The present work identifies genomic regions and molecular markers that may be useful for breeding new petunia cultivars with desirable field performance traits including extensive floral canopy coverage, compact growth habit, and persistent floral color retention. Additionally, this work will aid in the identification of candidate genes underlying important field performance traits. Of particular interest for further evaluation is a region on chromosome 2 harboring co-localizing QTL for floral canopy coverage, plant height, plant maximum width, and compactness. Additionally, this work identifies AE RILs that may be useful breeding lines to improve field performance as they combine prolific flowering, compact growth habit, and high vigor.

Supplementary Materials

The following supporting information can be downloaded at: https://www.mdpi.com/article/10.3390/horticulturae8111006/s1, Figure S1. Frequency distribution for crop quality traits (A) percentage of flower canopy cover (B) plant vigor (C) plant compactness (D) plant height (E) plant maximum width (F) plant minimum width (G) flower color retention for P. axillaris × P. exserta F7 recombinant inbred line population at Ball in Buellton, CA (CA2). Figure S2. Frequency distribution for crop quality traits (A) percentage of flower canopy cover (B) plant vigor (C) plant compactness (D) plant height (E) plant maximum width (F) plant minimum width (G) flower color retention for P. axillaris × P. exserta F7 recombinant inbred line population at Syngenta in Gilroy, CA (CA1). Figure S3. Frequency distribution for crop quality traits (A) percentage of flower canopy cover (B) plant vigor (C) plant compactness (D) plant height (E) plant maximum width (F) flower color retention for P. axillaris × P. exserta F7 recombinant inbred line population at Garden Genetics in Bellefonte, PA. Figure S4. Frequency distribution for crop quality traits (A) percentage of flower canopy cover (B) plant vigor (C) plant compactness (D) plant height (E) plant maximum width for P. axillaris × P. exserta F7 recombinant inbred line population at Metrolina Greenhouses in Huntersville, NC.

Author Contributions

R.M.W. designed the study, collected data, and acquired funding; Q.C.C. and R.M.W. analyzed the data and wrote the manuscript. All authors have read and agreed to the published version of the manuscript.

Funding

This research was funded by the USDA Specialty Crops Research Initiative Award number 2011-51181-30666 to R.M.W. R.M.W. is supported in part by Michigan AgBioResearch and through USDA National Institute of Food and Agriculture, Hatch project number MICL02743.

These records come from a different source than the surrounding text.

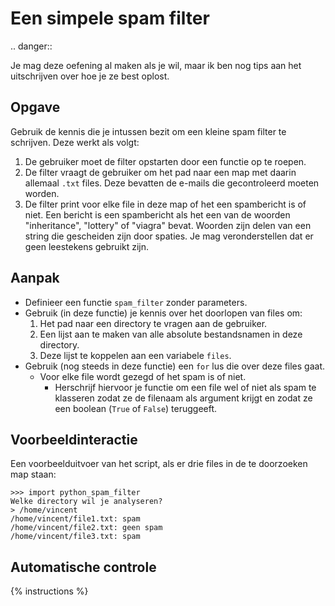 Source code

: # Een simpele spam filter

.. danger::

   Je mag deze oefening al maken als je wil, maar ik ben nog tips aan het uitschrijven over hoe je ze best oplost.

## Opgave
Gebruik de kennis die je intussen bezit om een kleine spam filter te schrijven. Deze werkt als volgt:

1. De gebruiker moet de filter opstarten door een functie op te roepen.
2. De filter vraagt de gebruiker om het pad naar een map met daarin allemaal `.txt` files. Deze bevatten de e-mails die gecontroleerd moeten worden.
3. De filter print voor elke file in deze map of het een spambericht is of niet. Een bericht is een spambericht als het een van de woorden "inheritance", "lottery" of "viagra" bevat. Woorden zijn delen van een string die gescheiden zijn door spaties. Je mag veronderstellen dat er geen leestekens gebruikt zijn.

## Aanpak
- Definieer een functie `spam_filter` zonder parameters.
- Gebruik (in deze functie) je kennis over het doorlopen van files om:
  1. Het pad naar een directory te vragen aan de gebruiker.
  2. Een lijst aan te maken van alle absolute bestandsnamen in deze directory.
  3. Deze lijst te koppelen aan een variabele `files`.
- Gebruik (nog steeds in deze functie) een `for` lus die over deze files gaat.
  - Voor elke file wordt gezegd of het spam is of niet.
    - Herschrijf hiervoor je functie om een file wel of niet als spam te klasseren zodat ze de filenaam als argument krijgt en zodat ze een boolean (`True` of `False`) teruggeeft.

## Voorbeeldinteractie
Een voorbeelduitvoer van het script, als er drie files in de te doorzoeken map staan:

```text
>>> import python_spam_filter
Welke directory wil je analyseren?
> /home/vincent
/home/vincent/file1.txt: spam
/home/vincent/file2.txt: geen spam
/home/vincent/file3.txt: spam
```

## Automatische controle
{% instructions %}
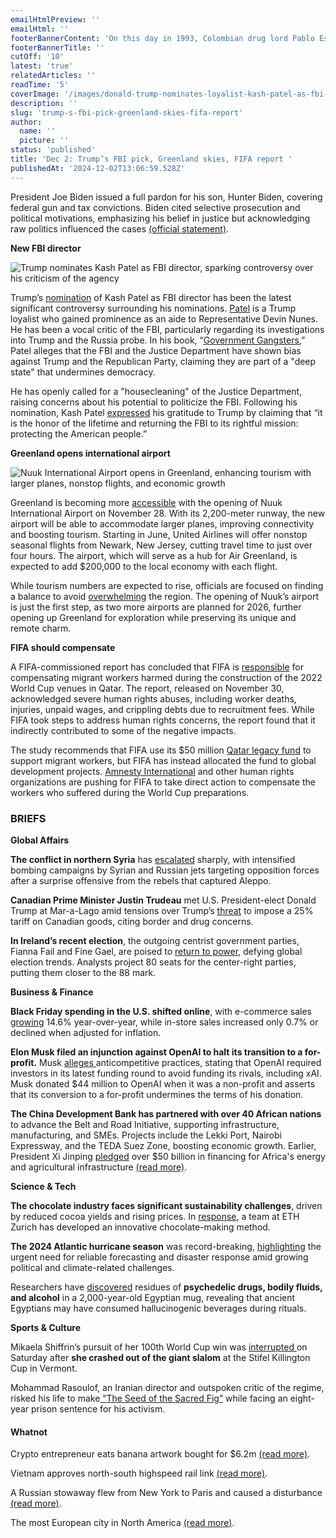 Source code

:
 ```yaml
---
emailHtmlPreview: ''
emailHtml: ''
footerBannerContent: 'On this day in 1993, Colombian drug lord Pablo Escobar, head of the Medellín cartel and one of the most powerful drug traffickers of the 1980s and early ''90s, was killed in a shoot-out with authorities.'
footerBannerTitle: ''
cutOff: '10'
latest: 'true'
relatedArticles: ''
readTime: '5'
coverImage: '/images/donald-trump-nominates-loyalist-kash-patel-as-fbi-director-gzMz.webp'
description: ''
slug: 'trump-s-fbi-pick-greenland-skies-fifa-report'
author:
  name: ''
  picture: ''
status: 'published'
title: 'Dec 2: Trump’s FBI pick, Greenland skies, FIFA report '
publishedAt: '2024-12-02T13:06:59.528Z'
---
```


President Joe Biden issued a full pardon for his son, Hunter Biden, covering federal gun and tax convictions. Biden cited selective prosecution and political motivations, emphasizing his belief in justice but acknowledging raw politics influenced the cases [(official statement)](https://www.whitehouse.gov/briefing-room/statements-releases/2024/12/01/statement-from-president-joe-biden-11/).

**New FBI director**

![Trump nominates Kash Patel as FBI director, sparking controversy over his criticism of the agency](/images/donald-trump-nominates-loyalist-kash-patel-as-fbi-director-UxMj.webp)

Trump’s [nomination](https://edition.cnn.com/2024/11/30/politics/kash-patel-fbi-director-trump/index.html) of Kash Patel as FBI director has been the latest significant controversy surrounding his nominations. [Patel](https://www.aljazeera.com/news/2024/12/1/who-is-kash-patel-the-trump-loyalist-tapped-to-run-the-fbi) is a Trump loyalist who gained prominence as an aide to Representative Devin Nunes. He has been a vocal critic of the FBI, particularly regarding its investigations into Trump and the Russia probe. In his book, “[Government Gangsters](https://www.google.co.in/books/edition/Government_Gangsters/CBZrzwEACAAJ?hl=en),” Patel alleges that the FBI and the Justice Department have shown bias against Trump and the Republican Party, claiming they are part of a "deep state" that undermines democracy.

He has openly called for a "housecleaning" of the Justice Department, raising concerns about his potential to politicize the FBI. Following his nomination, Kash Patel [expressed](https://www.msn.com/en-us/news/politics/what-kash-patel-has-said-about-the-fbi/ar-AA1v4uDz?ocid=BingNewsSerp) his gratitude to Trump by claiming that “it is the honor of the lifetime and returning the FBI to its rightful mission: protecting the American people.”

**Greenland opens international airport** 

![Nuuk International Airport opens in Greenland, enhancing tourism with larger planes, nonstop flights, and economic growth](/images/greenland-opens-major-international-airport-which-could-open-tourism-IxNz.webp)

Greenland is becoming more [accessible](https://edition.cnn.com/2024/11/27/travel/greenland-nuuk-international-airport-new/index.html) with the opening of Nuuk International Airport on November 28. With its 2,200-meter runway, the new airport will be able to accommodate larger planes, improving connectivity and boosting tourism. Starting in June, United Airlines will offer nonstop seasonal flights from Newark, New Jersey, cutting travel time to just over four hours. The airport, which will serve as a hub for Air Greenland, is expected to add $200,000 to the local economy with each flight.

While tourism numbers are expected to rise, officials are focused on finding a balance to avoid [overwhelming](https://www.msn.com/en-us/travel/news/greenland-is-gorgeous-and-uncrowded-now-here-come-the-americans/ar-AA1sIp4J) the region. The opening of Nuuk’s airport is just the first step, as two more airports are planned for 2026, further opening up Greenland for exploration while preserving its unique and remote charm.

**FIFA should compensate** 

A FIFA-commissioned report has concluded that FIFA is [responsible](https://www.npr.org/2024/11/30/nx-s1-5211297/soccer-qatar-world-cup-saudi-arabia-human-rights) for compensating migrant workers harmed during the construction of the 2022 World Cup venues in Qatar. The report, released on November 30, acknowledged severe human rights abuses, including worker deaths, injuries, unpaid wages, and crippling debts due to recruitment fees. While FIFA took steps to address human rights concerns, the report found that it indirectly contributed to some of the negative impacts.

The study recommends that FIFA use its $50 million [Qatar legacy fund](https://inside.fifa.com/about-fifa/official-documents/qatar-2022-legacy-fund-plan#legacy-fund-overview) to support migrant workers, but FIFA has instead allocated the fund to global development projects. [Amnesty International](https://www.amnesty.org.uk/press-releases/fifa-must-secure-binding-human-rights-safeguards-2030-and-2034-world-cup-hosts-new) and other human rights organizations are pushing for FIFA to take direct action to compensate the workers who suffered during the World Cup preparations.

### BRIEFS

**Global Affairs**

**The conflict in northern Syria** has [escalated](https://edition.cnn.com/2024/12/01/middleeast/syrian-regime-airstrikes-opposition-forces-intl/index.html) sharply, with intensified bombing campaigns by Syrian and Russian jets targeting opposition forces after a surprise offensive from the rebels that captured Aleppo.

**Canadian Prime Minister Justin Trudeau** met U.S. President-elect Donald Trump at Mar-a-Lago amid tensions over Trump’s [threat](https://time.com/7199118/canadian-prime-minister-trudeau-flies-to-florida-to-meet-with-trump-after-tariffs-threat/) to impose a 25% tariff on Canadian goods, citing border and drug concerns.

**In Ireland’s recent election**, the outgoing centrist government parties, Fianna Fail and Fine Gael, are poised to [return to power,](https://www.bbc.com/news/articles/cdxyx5704xeo) defying global election trends. Analysts project 80 seats for the center-right parties, putting them closer to the 88 mark.

**Business & Finance**

**Black Friday spending in the U.S. shifted online**, with e-commerce sales [growing](https://www.msn.com/en-us/money/other/total-us-black-friday-spending-in-stores-and-online-rose-34-year-over-year-data-shows/ar-AA1v2GPn?ocid=BingNewsSerp) 14.6% year-over-year, while in-store sales increased only 0.7% or declined when adjusted for inflation. 

**Elon Musk filed an injunction against OpenAI to halt its transition to a for-profit.** Musk [alleges ](https://techcrunch.com/2024/11/30/elon-musk-files-for-injunction-to-halt-openais-transition-to-a-for-profit/)anticompetitive practices, stating that OpenAI required investors in its latest funding round to avoid funding its rivals, including xAI. Musk donated $44 million to OpenAI when it was a non-profit and asserts that its conversion to a for-profit undermines the terms of his donation.

**The China Development Bank has partnered with over 40 African nations** to advance the Belt and Road Initiative, supporting infrastructure, manufacturing, and SMEs. Projects include the Lekki Port, Nairobi Expressway, and the TEDA Suez Zone, boosting economic growth. Earlier, President Xi Jinping [pledged](https://www.nbcnews.com/news/world/china-africa-summit-us-xi-jinping-rcna169673) over $50 billion in financing for Africa's energy and agricultural infrastructure [(read more)](https://www.chinadaily.com.cn/a/202411/29/WS67498428a310f1265a1d0504.html).

**Science & Tech**

**The chocolate industry faces significant sustainability challenges**, driven by reduced cocoa yields and rising prices. In [response](https://www.wired.com/story/chocolate-has-a-sustainability-problem-science-thinks-its-found-the-answer/#:~:text=a%20Sustainability%20Problem.-,Science%20Thinks%20It%27s%20Found%20the%20Answer,and%20improve%20farmer%20revenue%20streams.), a team at ETH Zurich has developed an innovative chocolate-making method. 

**The 2024 Atlantic hurricane season** was record-breaking, [highlighting](https://www.theverge.com/2024/11/26/24306445/atlantic-hurricane-season-end-2024-noaa) the urgent need for reliable forecasting and disaster response amid growing political and climate-related challenges.

Researchers have [discovered](https://edition.cnn.com/2024/11/26/science/egyptian-bes-mug-hallucinogens/index.html) residues of **psychedelic drugs, bodily fluids, and alcohol** in a 2,000-year-old Egyptian mug, revealing that ancient Egyptians may have consumed hallucinogenic beverages during rituals.

**Sports & Culture**

Mikaela Shiffrin’s pursuit of her 100th World Cup win was [interrupted ](https://edition.cnn.com/2024/11/30/sport/mikaela-shiffrin-world-cup-win-100-spt-intl/index.html)on Saturday after **she crashed out of the giant slalom** at the Stifel Killington Cup in Vermont.

Mohammad Rasoulof, an Iranian director and outspoken critic of the regime, risked his life to make[ “The Seed of the Sacred Fig”](https://www.nbcnews.com/pop-culture/the-seed-of-the-sacred-fig-interview-iranian-director-rasoulof-rcna180183) while facing an eight-year prison sentence for his activism. 

#### Whatnot

Crypto entrepreneur eats banana artwork bought for $6.2m [(read more)](https://www.bbc.com/news/articles/cqj051glrr9o).

Vietnam approves north-south highspeed rail link [(read more)](https://www.dw.com/en/vietnam-greenlights-north-south-highspeed-rail-link/a-70928215). 

A Russian stowaway flew from New York to Paris and caused a disturbance [(read more)](https://edition.cnn.com/2024/11/30/us/delta-stowaway-passenger-return-flight/index.html).

The most European city in North America [(read more)](https://dailypassport.com/most-european-city-north-america-quebec-city-canada/).  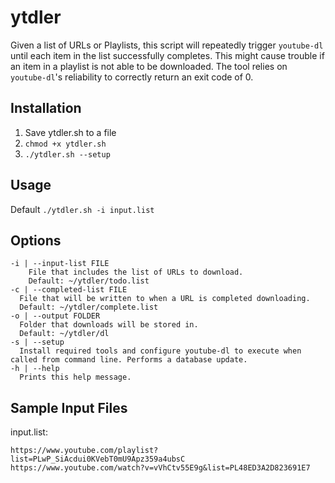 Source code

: # ytdler
Given a list of URLs or Playlists, this script will repeatedly trigger `youtube-dl` until each item in the list successfully completes. This might cause trouble if an item in a playlist is not able to be downloaded. The tool relies on `youtube-dl`'s reliability to correctly return an exit code of 0.

## Installation
1. Save ytdler.sh to a file
2. `chmod +x ytdler.sh`
3. `./ytdler.sh --setup`

## Usage


Default `./ytdler.sh -i input.list`

## Options
```
-i | --input-list FILE
	File that includes the list of URLs to download.
	Default: ~/ytdler/todo.list
-c | --completed-list FILE
  File that will be written to when a URL is completed downloading.
  Default: ~/ytdler/complete.list
-o | --output FOLDER
  Folder that downloads will be stored in.
  Default: ~/ytdler/dl
-s | --setup
  Install required tools and configure youtube-dl to execute when called from command line. Performs a database update.
-h | --help
  Prints this help message.
```

## Sample Input Files
input.list:
```
https://www.youtube.com/playlist?list=PLwP_SiAcdui0KVebT0mU9Apz359a4ubsC
https://www.youtube.com/watch?v=vVhCtv55E9g&list=PL48ED3A2D823691E7
```
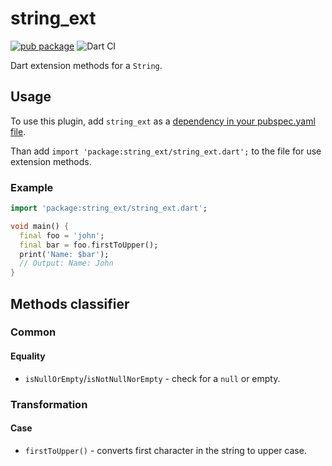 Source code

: # string_ext

[![pub package](https://img.shields.io/pub/v/string_ext)](https://pub.dartlang.org/packages/string_ext)
![Dart CI](https://github.com/Innim/dart_string_extensions/workflows/Dart%20CI/badge.svg?branch=main)

Dart extension methods for a `String`.

## Usage

To use this plugin, add `string_ext` as a [dependency in your pubspec.yaml file](https://flutter.dev/platform-plugins/).

Than add `import 'package:string_ext/string_ext.dart';` to the file for use extension methods.

### Example

``` dart
import 'package:string_ext/string_ext.dart';

void main() {
  final foo = 'john';
  final bar = foo.firstToUpper();
  print('Name: $bar');
  // Output: Name: John
}
```

## Methods classifier

### Common

#### Equality

* `isNullOrEmpty`/`isNotNullNorEmpty` - check for a `null` or empty.

### Transformation

#### Case 

* `firstToUpper()` - converts first character in the string to upper case.

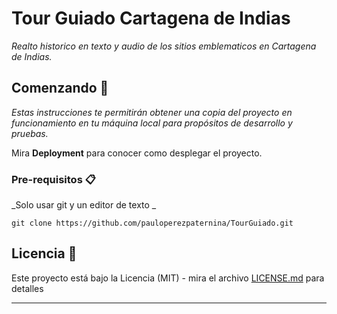 # Tour Guiado Cartagena de Indias

_Realto historico en texto y audio de los sitios emblematicos en Cartagena de Indias._

## Comenzando 🚀

_Estas instrucciones te permitirán obtener una copia del proyecto en funcionamiento en tu máquina local para propósitos de desarrollo y pruebas._

Mira **Deployment** para conocer como desplegar el proyecto.


### Pre-requisitos 📋

_Solo usar git y un editor de texto _

```
git clone https://github.com/pauloperezpaternina/TourGuiado.git
```

## Licencia 📄

Este proyecto está bajo la Licencia (MIT) - mira el archivo [LICENSE.md](LICENSE.md) para detalles


---
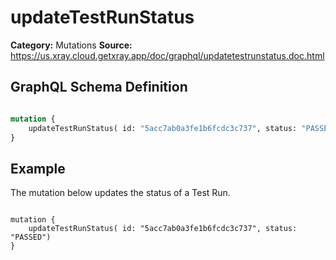 # updateTestRunStatus

**Category:** Mutations
**Source:** https://us.xray.cloud.getxray.app/doc/graphql/updatetestrunstatus.doc.html

## GraphQL Schema Definition

```graphql

mutation {
    updateTestRunStatus( id: "5acc7ab0a3fe1b6fcdc3c737", status: "PASSED")
}

```

## Example

The mutation below updates the status of a Test Run.

```

mutation {
    updateTestRunStatus( id: "5acc7ab0a3fe1b6fcdc3c737", status: "PASSED")
}

``` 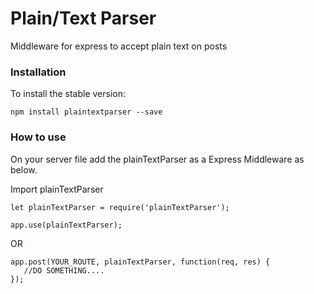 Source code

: # Plain/Text Parser
Middleware for express to accept plain text on posts

### Installation
To install the stable version:
```
npm install plaintextparser --save
```

### How to use
On your server file add the plainTextParser as a Express Middleware as below.

Import plainTextParser

```
let plainTextParser = require('plainTextParser');
```

```
app.use(plainTextParser);
```
OR
```
app.post(YOUR_ROUTE, plainTextParser, function(req, res) {             
   //DO SOMETHING....
});
```
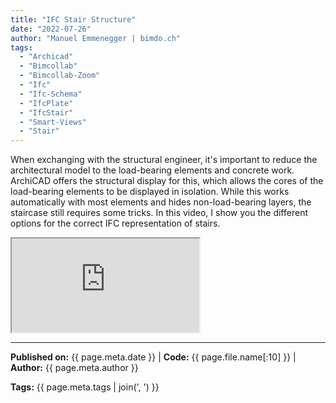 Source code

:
 ```yaml
---
title: "IFC Stair Structure"
date: "2022-07-26"
author: "Manuel Emmenegger | bimdo.ch"
tags: 
  - "Archicad"
  - "Bimcollab"
  - "Bimcollab-Zoom"
  - "Ifc"
  - "Ifc-Schema"
  - "IfcPlate"
  - "IfcStair" 
  - "Smart-Views"
  - "Stair"
---
```

When exchanging with the structural engineer, it's important to reduce the architectural model to the load-bearing elements and concrete work. ArchiCAD offers the structural display for this, which allows the cores of the load-bearing elements to be displayed in isolation. While this works automatically with most elements and hides non-load-bearing layers, the staircase still requires some tricks. In this video, I show you the different options for the correct IFC representation of stairs.

<div class="video-container">
  <iframe src="https://www.youtube.com/embed/69D_gTsrf-o?si=OcCnw0dXsIiJIfjE" 
          allowfullscreen>
  </iframe>
</div>


---
**Published on:** {{ page.meta.date }} | **Code:** {{ page.file.name[:10] }}  | **Author:** {{ page.meta.author }}

**Tags:** {{ page.meta.tags | join(', ') }}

Data Availability Statement

The original GBS data are available under the NCBI GenBank BioProject number PRJNA353949. Genotyping data for the AE RIL population is available through prior publication [11]. Other data presented in the current study are available on request from the corresponding author.

Acknowledgments

The authors would like to thank Nathan DuRussel and Sue Hammar for technical support. The authors also wish to thank Ball Horticultural Company, GardenGenetics LLC, Metrolina Greenhouses Inc., and Syngenta Flowers LLC for hosting field evaluation sites at Buellton, CA, Bellefonte, PA, Huntersville, NC, and Gilroy, CA, USA, respectively.

Conflicts of Interest

The authors declare no conflict of interest.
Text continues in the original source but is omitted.